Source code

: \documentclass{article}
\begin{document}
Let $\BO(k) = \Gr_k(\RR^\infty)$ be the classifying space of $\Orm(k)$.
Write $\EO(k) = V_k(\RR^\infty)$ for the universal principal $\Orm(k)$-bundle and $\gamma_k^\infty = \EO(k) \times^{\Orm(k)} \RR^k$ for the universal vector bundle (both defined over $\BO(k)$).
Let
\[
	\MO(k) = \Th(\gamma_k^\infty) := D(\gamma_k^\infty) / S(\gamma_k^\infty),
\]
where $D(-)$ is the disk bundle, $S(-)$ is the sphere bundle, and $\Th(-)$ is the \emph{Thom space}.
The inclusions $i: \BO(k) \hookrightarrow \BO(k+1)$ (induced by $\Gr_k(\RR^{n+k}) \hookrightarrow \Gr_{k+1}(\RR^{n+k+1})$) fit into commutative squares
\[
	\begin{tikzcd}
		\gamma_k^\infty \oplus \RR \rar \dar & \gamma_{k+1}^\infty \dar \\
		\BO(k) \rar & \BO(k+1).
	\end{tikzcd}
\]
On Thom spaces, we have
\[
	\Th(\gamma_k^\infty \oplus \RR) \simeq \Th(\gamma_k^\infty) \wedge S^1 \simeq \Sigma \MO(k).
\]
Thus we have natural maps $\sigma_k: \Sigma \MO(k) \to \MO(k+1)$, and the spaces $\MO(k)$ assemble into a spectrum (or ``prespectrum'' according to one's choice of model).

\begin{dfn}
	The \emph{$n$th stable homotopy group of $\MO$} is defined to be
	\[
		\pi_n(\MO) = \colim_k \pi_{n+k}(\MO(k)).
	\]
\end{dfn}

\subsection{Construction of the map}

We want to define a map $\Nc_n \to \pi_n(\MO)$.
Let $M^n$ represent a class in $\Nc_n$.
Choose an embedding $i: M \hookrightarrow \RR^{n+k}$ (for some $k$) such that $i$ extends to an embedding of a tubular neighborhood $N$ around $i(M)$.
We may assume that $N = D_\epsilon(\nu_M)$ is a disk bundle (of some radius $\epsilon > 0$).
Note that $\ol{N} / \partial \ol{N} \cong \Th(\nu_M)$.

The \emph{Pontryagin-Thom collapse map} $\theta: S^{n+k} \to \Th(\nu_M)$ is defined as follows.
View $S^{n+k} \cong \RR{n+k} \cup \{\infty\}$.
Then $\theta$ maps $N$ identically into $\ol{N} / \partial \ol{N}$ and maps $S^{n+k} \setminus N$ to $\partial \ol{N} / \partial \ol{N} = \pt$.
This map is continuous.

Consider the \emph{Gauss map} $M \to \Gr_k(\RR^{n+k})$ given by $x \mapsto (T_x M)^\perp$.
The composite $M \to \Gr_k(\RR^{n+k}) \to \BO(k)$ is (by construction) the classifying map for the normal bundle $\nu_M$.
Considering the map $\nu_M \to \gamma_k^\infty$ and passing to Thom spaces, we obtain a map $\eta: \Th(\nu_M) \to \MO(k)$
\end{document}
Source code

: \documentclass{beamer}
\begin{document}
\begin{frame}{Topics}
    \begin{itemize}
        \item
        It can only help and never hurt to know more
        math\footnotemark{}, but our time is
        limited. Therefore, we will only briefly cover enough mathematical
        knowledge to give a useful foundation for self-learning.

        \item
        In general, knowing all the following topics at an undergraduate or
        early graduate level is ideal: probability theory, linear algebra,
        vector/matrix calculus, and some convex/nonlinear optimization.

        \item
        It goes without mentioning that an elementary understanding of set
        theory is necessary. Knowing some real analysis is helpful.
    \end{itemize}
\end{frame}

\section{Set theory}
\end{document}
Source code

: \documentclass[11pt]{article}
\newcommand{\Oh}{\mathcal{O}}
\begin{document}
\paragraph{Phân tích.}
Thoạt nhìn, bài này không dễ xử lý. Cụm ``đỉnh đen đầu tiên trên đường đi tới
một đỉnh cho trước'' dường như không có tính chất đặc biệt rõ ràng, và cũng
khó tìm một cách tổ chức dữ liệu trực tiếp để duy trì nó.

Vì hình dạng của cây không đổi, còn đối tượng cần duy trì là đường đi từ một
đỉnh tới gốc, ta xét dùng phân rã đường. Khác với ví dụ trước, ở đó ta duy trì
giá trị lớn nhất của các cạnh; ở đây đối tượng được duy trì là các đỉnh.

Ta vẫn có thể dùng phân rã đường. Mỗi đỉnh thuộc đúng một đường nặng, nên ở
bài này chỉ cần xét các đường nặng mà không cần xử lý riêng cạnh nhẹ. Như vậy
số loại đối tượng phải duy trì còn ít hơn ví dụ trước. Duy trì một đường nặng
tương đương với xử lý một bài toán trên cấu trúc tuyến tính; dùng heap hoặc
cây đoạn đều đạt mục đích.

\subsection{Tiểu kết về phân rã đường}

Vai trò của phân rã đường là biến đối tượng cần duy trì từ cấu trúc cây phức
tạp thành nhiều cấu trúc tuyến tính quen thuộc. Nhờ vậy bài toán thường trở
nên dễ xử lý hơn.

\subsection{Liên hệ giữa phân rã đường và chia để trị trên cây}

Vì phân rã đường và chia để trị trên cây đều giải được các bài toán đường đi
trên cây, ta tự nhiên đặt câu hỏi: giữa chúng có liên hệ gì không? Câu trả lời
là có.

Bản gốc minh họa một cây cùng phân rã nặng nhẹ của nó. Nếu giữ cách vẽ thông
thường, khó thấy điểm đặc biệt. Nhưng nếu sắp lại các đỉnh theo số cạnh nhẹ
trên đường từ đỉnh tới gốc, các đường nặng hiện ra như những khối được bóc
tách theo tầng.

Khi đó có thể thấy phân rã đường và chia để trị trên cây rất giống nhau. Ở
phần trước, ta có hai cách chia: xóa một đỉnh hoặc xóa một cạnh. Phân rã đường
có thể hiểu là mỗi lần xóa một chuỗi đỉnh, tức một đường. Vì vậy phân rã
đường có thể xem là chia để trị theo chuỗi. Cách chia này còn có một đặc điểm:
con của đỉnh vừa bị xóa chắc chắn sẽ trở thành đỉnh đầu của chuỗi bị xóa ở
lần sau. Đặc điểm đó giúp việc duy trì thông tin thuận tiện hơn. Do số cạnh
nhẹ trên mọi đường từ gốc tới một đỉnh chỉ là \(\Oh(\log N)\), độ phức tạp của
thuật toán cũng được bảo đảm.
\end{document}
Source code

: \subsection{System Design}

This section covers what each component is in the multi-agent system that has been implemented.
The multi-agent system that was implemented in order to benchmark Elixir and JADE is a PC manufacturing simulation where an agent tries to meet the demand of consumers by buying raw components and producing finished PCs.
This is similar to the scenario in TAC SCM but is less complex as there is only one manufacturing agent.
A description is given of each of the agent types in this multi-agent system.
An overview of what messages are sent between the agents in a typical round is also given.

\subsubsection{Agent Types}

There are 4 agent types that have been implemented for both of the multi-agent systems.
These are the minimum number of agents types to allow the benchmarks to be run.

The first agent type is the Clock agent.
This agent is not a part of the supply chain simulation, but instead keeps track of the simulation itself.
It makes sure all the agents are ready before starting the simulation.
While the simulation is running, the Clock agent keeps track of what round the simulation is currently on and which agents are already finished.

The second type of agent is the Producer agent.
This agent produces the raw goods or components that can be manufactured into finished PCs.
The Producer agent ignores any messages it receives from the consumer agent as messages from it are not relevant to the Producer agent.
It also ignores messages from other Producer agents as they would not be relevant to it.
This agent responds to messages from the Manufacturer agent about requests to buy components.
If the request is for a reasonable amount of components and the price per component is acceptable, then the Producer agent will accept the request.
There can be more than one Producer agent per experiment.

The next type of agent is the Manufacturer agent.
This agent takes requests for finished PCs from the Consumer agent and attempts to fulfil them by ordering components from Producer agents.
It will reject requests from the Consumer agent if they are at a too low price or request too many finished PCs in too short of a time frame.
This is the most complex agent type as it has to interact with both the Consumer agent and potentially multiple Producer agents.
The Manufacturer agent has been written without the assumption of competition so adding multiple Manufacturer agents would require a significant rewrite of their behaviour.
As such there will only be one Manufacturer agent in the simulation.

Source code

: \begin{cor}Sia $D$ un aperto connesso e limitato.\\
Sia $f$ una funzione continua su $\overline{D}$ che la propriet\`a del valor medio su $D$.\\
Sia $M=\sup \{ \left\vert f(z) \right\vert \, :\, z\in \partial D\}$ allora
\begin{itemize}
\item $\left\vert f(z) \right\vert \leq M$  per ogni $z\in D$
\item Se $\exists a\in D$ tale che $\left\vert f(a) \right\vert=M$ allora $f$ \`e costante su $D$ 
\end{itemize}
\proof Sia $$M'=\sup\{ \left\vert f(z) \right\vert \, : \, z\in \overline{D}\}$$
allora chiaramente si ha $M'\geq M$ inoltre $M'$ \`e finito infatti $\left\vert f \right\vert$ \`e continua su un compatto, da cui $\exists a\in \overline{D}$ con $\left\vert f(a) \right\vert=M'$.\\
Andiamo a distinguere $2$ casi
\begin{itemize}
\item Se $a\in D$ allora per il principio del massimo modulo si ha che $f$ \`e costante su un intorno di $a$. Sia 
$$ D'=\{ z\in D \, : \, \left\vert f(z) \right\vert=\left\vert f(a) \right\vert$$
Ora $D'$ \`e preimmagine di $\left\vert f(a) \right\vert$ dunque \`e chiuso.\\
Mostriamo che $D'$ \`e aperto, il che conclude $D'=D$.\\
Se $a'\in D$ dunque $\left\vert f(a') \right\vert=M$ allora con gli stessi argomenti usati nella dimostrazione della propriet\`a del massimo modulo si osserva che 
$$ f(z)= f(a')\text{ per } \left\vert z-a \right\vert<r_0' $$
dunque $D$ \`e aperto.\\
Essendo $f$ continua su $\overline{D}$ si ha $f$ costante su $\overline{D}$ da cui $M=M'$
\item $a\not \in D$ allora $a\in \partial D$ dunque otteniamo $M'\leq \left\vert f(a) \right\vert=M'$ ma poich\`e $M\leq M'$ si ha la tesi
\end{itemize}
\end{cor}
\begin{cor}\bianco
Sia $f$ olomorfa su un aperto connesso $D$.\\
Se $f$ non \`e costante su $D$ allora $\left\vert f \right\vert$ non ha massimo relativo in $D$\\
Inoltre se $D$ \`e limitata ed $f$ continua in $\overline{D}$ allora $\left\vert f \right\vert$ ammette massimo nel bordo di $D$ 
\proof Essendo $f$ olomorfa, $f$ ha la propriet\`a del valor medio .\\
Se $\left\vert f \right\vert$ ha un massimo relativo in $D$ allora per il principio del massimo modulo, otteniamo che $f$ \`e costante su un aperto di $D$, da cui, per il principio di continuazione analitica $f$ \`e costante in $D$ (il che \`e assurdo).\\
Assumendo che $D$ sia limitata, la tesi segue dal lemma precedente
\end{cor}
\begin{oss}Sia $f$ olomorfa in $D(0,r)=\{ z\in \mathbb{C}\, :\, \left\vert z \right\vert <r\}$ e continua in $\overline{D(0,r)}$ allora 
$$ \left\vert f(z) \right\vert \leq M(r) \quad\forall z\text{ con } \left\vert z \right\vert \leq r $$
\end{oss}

—————

» YOUR INSTRUCTIONS
If a line of the listing contains the word "massimo", count it, then state only the total.

» TASK SOLUTION
5